Strong evidence from decades of high-quality studies links high-protein diets to many chronic diseases due to the fat, cholesterol and protein itself in animal products. Research connects high-protein diets with numerous cancers (colon cancer, colorectal cancer, breast cancer (2002, 2003, 2020)), type 2 diabetes, inflammatory bowel disease, cardiovascular disease, kidney disease, dementia, and increased all-cause mortality (2016, 2020).

As more evidence mounts about the connection between animal protein and disease, medical organizations are beginning to take notice. For instance, the American Medical Association has now recommended that meat and dairy be categorized as optional in the US Dietary guidelines.

4. The need to combine plant foods to form
“complete proteins” is a myth

You may have heard the idea that you need to combine plants at each meal to form “complete proteins.” That belief persists despite being dispelled decades ago. Although most plant proteins lack one or more of the 20 essential amino acids, vegans do not need to combine foods to form complete proteins. As long as you are getting enough calories, you will obtain all the essential amino acids naturally from the various plants you eat each day.

5. If you’re getting enough calories, you’re getting enough protein

This myth developed at the beginning of the 1900s and reached its peak in the 1960s. At this time, the UN published a report erroneously declaring a worldwide protein deficiency. But the real issue was “protein-energy malnutrition,” or overall calorie deficit. The issue was just not having enough food. Unless you’re eating a diet of Twinkies and chips, you can effectively only be protein deficient if you’re not getting enough calories.
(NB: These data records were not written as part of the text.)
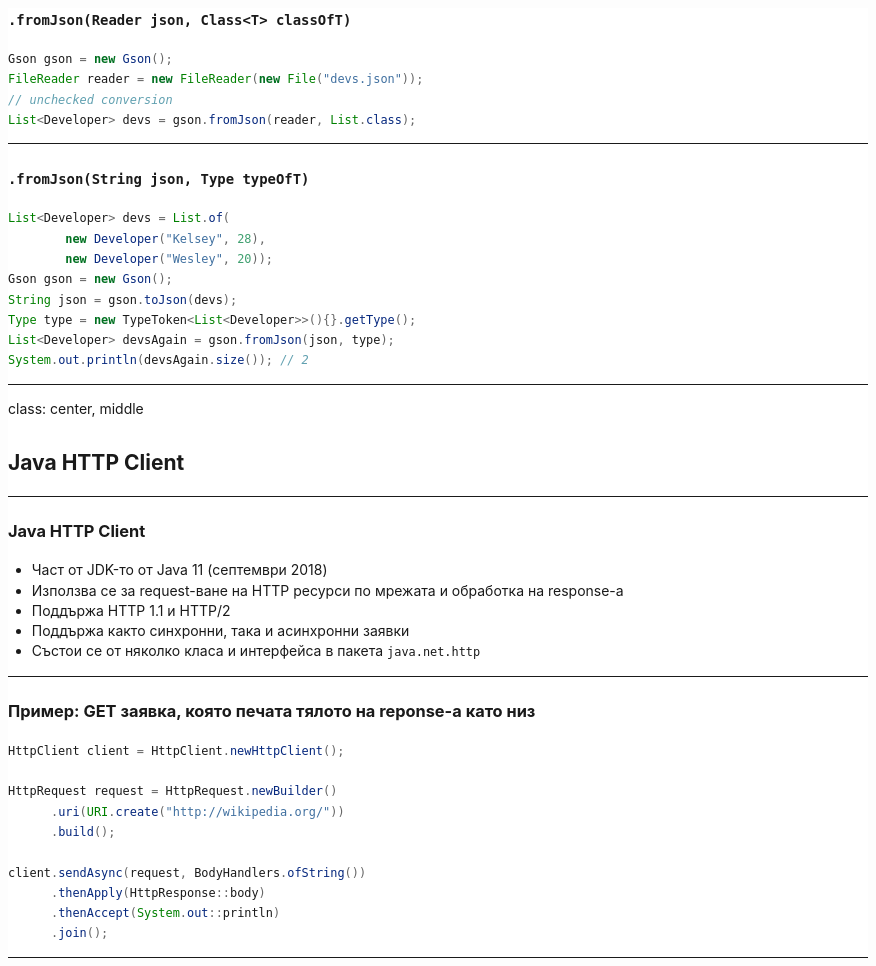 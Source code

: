 
### `.fromJson(Reader json, Class<T> classOfT)`

```java
Gson gson = new Gson();
FileReader reader = new FileReader(new File("devs.json"));
// unchecked conversion
List<Developer> devs = gson.fromJson(reader, List.class);
```

---

### `.fromJson(String json, Type typeOfT)`

```java
List<Developer> devs = List.of(
        new Developer("Kelsey", 28),
        new Developer("Wesley", 20));
Gson gson = new Gson();
String json = gson.toJson(devs);
Type type = new TypeToken<List<Developer>>(){}.getType();
List<Developer> devsAgain = gson.fromJson(json, type);
System.out.println(devsAgain.size()); // 2
```

---

class: center, middle

## Java HTTP Client

---

### Java HTTP Client

- Част от JDK-то от Java 11 (септември 2018)
- Използва се за request-ване на HTTP ресурси по мрежата и обработка на response-а
- Поддържа HTTP 1.1 и HTTP/2
- Поддържа както синхронни, така и асинхронни заявки
- Състои се от няколко класа и интерфейса в пакета `java.net.http`

---

### Пример: GET заявка, която печата тялото на reponse-a като низ

```java
HttpClient client = HttpClient.newHttpClient();

HttpRequest request = HttpRequest.newBuilder()
      .uri(URI.create("http://wikipedia.org/"))
      .build();

client.sendAsync(request, BodyHandlers.ofString())
      .thenApply(HttpResponse::body)
      .thenAccept(System.out::println)
      .join();
```

---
What about athletes and older adults?

Several factors can increase your protein needs, but only by small amounts. To prevent sarcopenia (losing muscle mass), adults ages 40-50 and above should increase their consumption by about 1g per kg. Those who exercise or lift weights regularly should consume about 1.2g per kg.

For all the evidence you need to demonstrate that plants have more than enough nutrients to for fitness, check out The Gamechangers documentary.

Still not sure you can get enough protein on a vegan diet? Consider this: Some of the strongest animals, like elephants, rhinos, hippos and gorillas, maintain their muscle mass on an herbivorous diet.

Humans can, too.

Why you don’t need to worry about how to get enough protein on a vegan diet

Here’s why you don’t need to worry about how to get enough protein on a vegan diet: 1) the meat and dairy industries lobbied the USDA to promote increased protein consumption; international health organizations state vegan diets are nutritionally adequate across the lifespan; you should be worried about getting too much protein from animal-based sources; the need to combine plant foods to form “complete proteins” is a myth; and finally, if you’re getting enough calories, you’re getting enough protein.